(Saved data entries)
'''
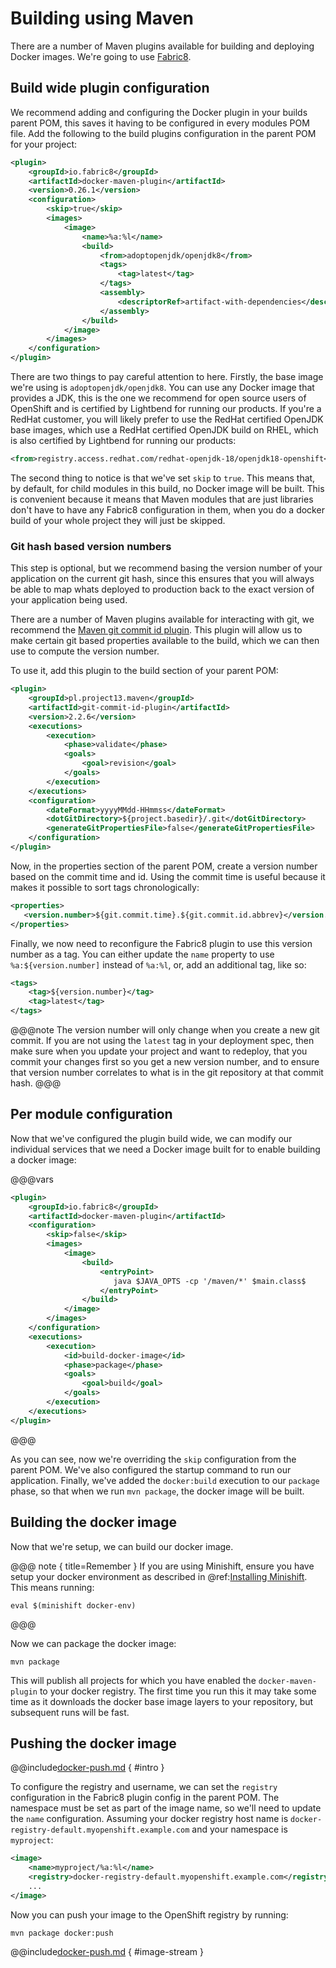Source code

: # Building using Maven

There are a number of Maven plugins available for building and deploying Docker images. We're going to use [Fabric8](https://maven.fabric8.io/).

## Build wide plugin configuration

We recommend adding and configuring the Docker plugin in your builds parent POM, this saves it having to be configured in every modules POM file. Add the following to the build plugins configuration in the parent POM for your project:

```xml
<plugin>
    <groupId>io.fabric8</groupId>
    <artifactId>docker-maven-plugin</artifactId>
    <version>0.26.1</version>
    <configuration>
        <skip>true</skip>
        <images>
            <image>
                <name>%a:%l</name>
                <build>
                    <from>adoptopenjdk/openjdk8</from>
                    <tags>
                        <tag>latest</tag>
                    </tags>
                    <assembly>
                        <descriptorRef>artifact-with-dependencies</descriptorRef>
                    </assembly>
                </build>
            </image>
        </images>
    </configuration>
</plugin>
```

There are two things to pay careful attention to here. Firstly, the base image we're using is `adoptopenjdk/openjdk8`. You can use any Docker image that provides a JDK, this is the one we recommend for open source users of OpenShift and is certified by Lightbend for running our products. If you're a RedHat customer, you will likely prefer to use the RedHat certified OpenJDK base images, which use a RedHat certified OpenJDK build on RHEL, which is also certified by Lightbend for running our products:

```xml
<from>registry.access.redhat.com/redhat-openjdk-18/openjdk18-openshift</from>
```

The second thing to notice is that we've set `skip` to `true`. This means that, by default, for child modules in this build, no Docker image will be built. This is convenient because it means that Maven modules that are just libraries don't have to have any Fabric8 configuration in them, when you do a docker build of your whole project they will just be skipped.

### Git hash based version numbers
    
This step is optional, but we recommend basing the version number of your application on the current git hash, since this ensures that you will always be able to map whats deployed to production back to the exact version of your application being used.

There are a number of Maven plugins available for interacting with git, we recommend the [Maven git commit id plugin](https://github.com/git-commit-id/maven-git-commit-id-plugin). This plugin will allow us to make certain git based properties available to the build, which we can then use to compute the version number.

To use it, add this plugin to the build section of your parent POM:

```xml
<plugin>
    <groupId>pl.project13.maven</groupId>
    <artifactId>git-commit-id-plugin</artifactId>
    <version>2.2.6</version>
    <executions>
        <execution>
            <phase>validate</phase>
            <goals>
                <goal>revision</goal>
            </goals>
        </execution>
    </executions>
    <configuration>
        <dateFormat>yyyyMMdd-HHmmss</dateFormat>
        <dotGitDirectory>${project.basedir}/.git</dotGitDirectory>
        <generateGitPropertiesFile>false</generateGitPropertiesFile>
    </configuration>
</plugin>
```

Now, in the properties section of the parent POM, create a version number based on the commit time and id. Using the commit time is useful because it makes it possible to sort tags chronologically:

```xml
<properties>
   <version.number>${git.commit.time}.${git.commit.id.abbrev}</version.number>
</properties>
```

Finally, we now need to reconfigure the Fabric8 plugin to use this version number as a tag. You can either update the `name` property to use `%a:${version.number]` instead of `%a:%l`, or, add an additional tag, like so:

```xml
<tags>
    <tag>${version.number}</tag>
    <tag>latest</tag>
</tags>
```

@@@note
The version number will only change when you create a new git commit. If you are not using the `latest` tag in your deployment spec, then make sure when you update your project and want to redeploy, that you commit your changes first so you get a new version number, and to ensure that version number correlates to what is in the git repository at that commit hash.
@@@

## Per module configuration

Now that we've configured the plugin build wide, we can modify our individual services that we need a Docker image built for to enable building a docker image:

@@@vars
```xml
<plugin>
    <groupId>io.fabric8</groupId>
    <artifactId>docker-maven-plugin</artifactId>
    <configuration>
        <skip>false</skip>
        <images>
            <image>
                <build>
                    <entryPoint>
                       java $JAVA_OPTS -cp '/maven/*' $main.class$
                    </entryPoint> 
                </build>
            </image>
        </images>
    </configuration>
    <executions>
        <execution>
            <id>build-docker-image</id>
            <phase>package</phase>
            <goals>
                <goal>build</goal>
            </goals>
        </execution>
    </executions>
</plugin>
```
@@@

As you can see, now we're overriding the `skip` configuration from the parent POM. We've also configured the startup command to run our application. Finally, we've added the `docker:build` execution to our `package` phase, so that when we run `mvn package`, the docker image will be built.

## Building the docker image

Now that we're setup, we can build our docker image.

@@@ note { title=Remember }
If you are using Minishift, ensure you have setup your docker environment as described in @ref:[Installing Minishift](../index.md#installing-minishiftshift). This means running:

```
eval $(minishift docker-env)
```
@@@

Now we can package the docker image:

```
mvn package
```

This will publish all projects for which you have enabled the `docker-maven-plugin` to your docker registry. The first time you run this it may take some time as it downloads the docker base image layers to your repository, but subsequent runs will be fast.

## Pushing the docker image

@@include[docker-push.md](docker-push.md) { #intro }

To configure the registry and username, we can set the `registry` configuration in the Fabric8 plugin config in the parent POM. The namespace must be set as part of the image name, so we'll need to update the `name` configuration. Assuming your docker registry host name is `docker-registry-default.myopenshift.example.com` and your namespace is `myproject`:

```xml
<image>
    <name>myproject/%a:%l</name>
    <registry>docker-registry-default.myopenshift.example.com</registry>
    ...
</image>
```

Now you can push your image to the OpenShift registry by running:

```
mvn package docker:push
```

@@include[docker-push.md](docker-push.md) { #image-stream }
'''
(YOUR ASSIGNMENT): Given the word "section", show every line of the records that contains it.

(TASK RESULT):
To use it, add this plugin to the build section of your parent POM:
Now, in the properties section of the parent POM, create a version number based on the commit time and id. Using the commit time is useful because it makes it possible to sort tags chronologically:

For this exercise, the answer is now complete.